Work order » Whatever appears in the listing must be reproduced exactly.

++++

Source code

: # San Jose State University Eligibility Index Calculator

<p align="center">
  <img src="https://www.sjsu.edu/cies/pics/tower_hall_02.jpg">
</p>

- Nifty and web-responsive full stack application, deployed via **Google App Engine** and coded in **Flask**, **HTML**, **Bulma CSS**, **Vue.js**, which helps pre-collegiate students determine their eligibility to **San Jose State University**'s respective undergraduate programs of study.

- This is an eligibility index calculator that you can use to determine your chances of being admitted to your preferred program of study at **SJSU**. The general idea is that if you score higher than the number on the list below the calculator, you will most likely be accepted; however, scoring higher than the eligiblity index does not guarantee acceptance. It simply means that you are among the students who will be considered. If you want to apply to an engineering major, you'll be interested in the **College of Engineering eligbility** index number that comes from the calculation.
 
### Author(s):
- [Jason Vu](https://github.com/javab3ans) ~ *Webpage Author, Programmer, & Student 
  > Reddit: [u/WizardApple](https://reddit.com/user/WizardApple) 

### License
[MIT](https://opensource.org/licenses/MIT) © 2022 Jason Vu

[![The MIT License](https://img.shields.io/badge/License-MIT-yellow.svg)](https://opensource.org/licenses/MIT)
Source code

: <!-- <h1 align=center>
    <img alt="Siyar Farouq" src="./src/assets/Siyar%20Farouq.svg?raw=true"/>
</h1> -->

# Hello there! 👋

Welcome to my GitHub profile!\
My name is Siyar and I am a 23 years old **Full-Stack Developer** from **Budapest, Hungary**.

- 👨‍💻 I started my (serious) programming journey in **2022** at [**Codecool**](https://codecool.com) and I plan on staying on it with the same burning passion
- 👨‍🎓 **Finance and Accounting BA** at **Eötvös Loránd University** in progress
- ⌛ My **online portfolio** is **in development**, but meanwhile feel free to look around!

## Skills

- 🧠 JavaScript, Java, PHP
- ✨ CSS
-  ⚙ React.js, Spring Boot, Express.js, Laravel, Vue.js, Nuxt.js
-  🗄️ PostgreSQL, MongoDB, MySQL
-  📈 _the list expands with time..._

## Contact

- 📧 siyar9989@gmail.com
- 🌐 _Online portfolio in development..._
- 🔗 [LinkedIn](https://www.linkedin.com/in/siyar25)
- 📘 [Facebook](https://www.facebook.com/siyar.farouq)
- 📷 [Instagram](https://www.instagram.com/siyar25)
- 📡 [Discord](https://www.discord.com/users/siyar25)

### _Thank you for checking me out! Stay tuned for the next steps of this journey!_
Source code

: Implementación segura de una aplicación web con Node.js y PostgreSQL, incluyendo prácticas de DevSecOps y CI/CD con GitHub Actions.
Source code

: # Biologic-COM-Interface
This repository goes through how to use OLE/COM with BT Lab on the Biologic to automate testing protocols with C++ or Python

++++

Task solution »
Source code

: # San Jose State University Eligibility Index Calculator

<p align="center">
  <img src="https://www.sjsu.edu/cies/pics/tower_hall_02.jpg">
</p>

- Nifty and web-responsive full stack application, deployed via **Google App Engine** and coded in **Flask**, **HTML**, **Bulma CSS**, **Vue.js**, which helps pre-collegiate students determine their eligibility to **San Jose State University**'s respective undergraduate programs of study.

- This is an eligibility index calculator that you can use to determine your chances of being admitted to your preferred program of study at **SJSU**. The general idea is that if you score higher than the number on the list below the calculator, you will most likely be accepted; however, scoring higher than the eligiblity index does not guarantee acceptance. It simply means that you are among the students who will be considered. If you want to apply to an engineering major, you'll be interested in the **College of Engineering eligbility** index number that comes from the calculation.
 
### Author(s):
- [Jason Vu](https://github.com/javab3ans) ~ *Webpage Author, Programmer, & Student 
  > Reddit: [u/WizardApple](https://reddit.com/user/WizardApple) 

### License
[MIT](https://opensource.org/licenses/MIT) © 2022 Jason Vu

[![The MIT License](https://img.shields.io/badge/License-MIT-yellow.svg)](https://opensource.org/licenses/MIT)
Source code

: <!-- <h1 align=center>
    <img alt="Siyar Farouq" src="./src/assets/Siyar%20Farouq.svg?raw=true"/>
</h1> -->

# Hello there! 👋

Welcome to my GitHub profile!\
My name is Siyar and I am a 23 years old **Full-Stack Developer** from **Budapest, Hungary**.

- 👨‍💻 I started my (serious) programming journey in **2022** at [**Codecool**](https://codecool.com) and I plan on staying on it with the same burning passion
- 👨‍🎓 **Finance and Accounting BA** at **Eötvös Loránd University** in progress
- ⌛ My **online portfolio** is **in development**, but meanwhile feel free to look around!

## Skills

- 🧠 JavaScript, Java, PHP
- ✨ CSS
-  ⚙ React.js, Spring Boot, Express.js, Laravel, Vue.js, Nuxt.js
-  🗄️ PostgreSQL, MongoDB, MySQL
-  📈 _the list expands with time..._

## Contact

- 📧 siyar9989@gmail.com
- 🌐 _Online portfolio in development..._
- 🔗 [LinkedIn](https://www.linkedin.com/in/siyar25)
- 📘 [Facebook](https://www.facebook.com/siyar.farouq)
- 📷 [Instagram](https://www.instagram.com/siyar25)
- 📡 [Discord](https://www.discord.com/users/siyar25)

### _Thank you for checking me out! Stay tuned for the next steps of this journey!_
Source code

: Implementación segura de una aplicación web con Node.js y PostgreSQL, incluyendo prácticas de DevSecOps y CI/CD con GitHub Actions.
Source code

: # Biologic-COM-Interface
This repository goes through how to use OLE/COM with BT Lab on the Biologic to automate testing protocols with C++ or Python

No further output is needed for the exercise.